Although we can’t directly observe it, we know dark matter is there because we can see how its gravity affects ordinary matter.

Based on the ratio in other galaxies, an isolated galaxy like NGC1052-DF2 should have about a hundred times more dark matter than ordinary matter. But this one appears to have … almost none, scientists report today in Nature.




How did scientists figure that out?

Using a cluster of lenses called the Dragonfly Telephoto Array, a team led by Yale University’s Pieter van Dokkum took a really close look at NGC1052-DF2.

By tracking the motion of 10 embedded star clusters, the team could determine how much mass is tucked into the galaxy. And surprisingly, it’s about the same amount of mass they’d expect to see from the galaxy’s stars alone.

We really thought dark matter was not just an optional component of galaxies,” van Dokkum says, noting that the team has found several other similarly perplexing galaxies to scrutinize.

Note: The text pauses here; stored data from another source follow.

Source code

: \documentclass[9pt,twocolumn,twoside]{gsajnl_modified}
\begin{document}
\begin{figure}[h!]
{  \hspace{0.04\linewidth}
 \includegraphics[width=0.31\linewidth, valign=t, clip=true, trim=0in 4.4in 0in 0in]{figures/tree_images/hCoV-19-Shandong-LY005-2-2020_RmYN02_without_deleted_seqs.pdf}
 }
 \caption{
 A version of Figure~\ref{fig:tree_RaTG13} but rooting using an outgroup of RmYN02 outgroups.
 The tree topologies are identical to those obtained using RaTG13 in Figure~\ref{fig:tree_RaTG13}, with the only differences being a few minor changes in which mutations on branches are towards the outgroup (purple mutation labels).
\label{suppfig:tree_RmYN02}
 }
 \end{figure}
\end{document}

Why is this observation important?

One strange observation doesn’t necessarily break a theory. But finding a galaxy that’s more or less devoid of dark matter certainly suggests a few tantalizing things. First, it really challenges ideas about how galaxies form.

In modern galaxy formation theory, our understanding is that galaxies form in a dark matter halo,” says Stanford University’s Risa Wechsler.

There’s a pretty tight relationship between the amount of stars that formed and the dark matter there, at least when the galaxy formed.

In other words, no dark matter, no galaxy.

In theories proposing alternatives to dark matter, such as modifications to our understanding of gravity, whatever is mimicking the dark matter signature is not something that can be turned on or off—it should always be there.

So, van Dokkum says, “by not detecting the dark matter, we actually prove it’s real.”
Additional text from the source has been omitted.